Your instructions
Where in the records does the word "class" occur? Copy each line in which it does.

===== Data supplied

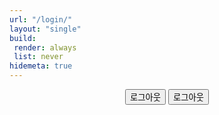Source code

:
 ```yaml
---
url: "/login/"
layout: "single"
build:
 render: always
 list: never
hidemeta: true
---
```


<div style="text-align: center;">

<button class="custom-button" onclick="netlifyIdentity.open('signup')">로그아웃</button>
<button class="custom-button" onclick="netlifyIdentity.open('logout')">로그아웃</button>

</div>

<script>
  if (window.netlifyIdentity) {
    window.netlifyIdentity.off("login", function(user) {
      window.location.href = "/ko/login/";
    });
  }
</script>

==========

Task result
<button class="custom-button" onclick="netlifyIdentity.open('signup')">로그아웃</button>
<button class="custom-button" onclick="netlifyIdentity.open('logout')">로그아웃</button>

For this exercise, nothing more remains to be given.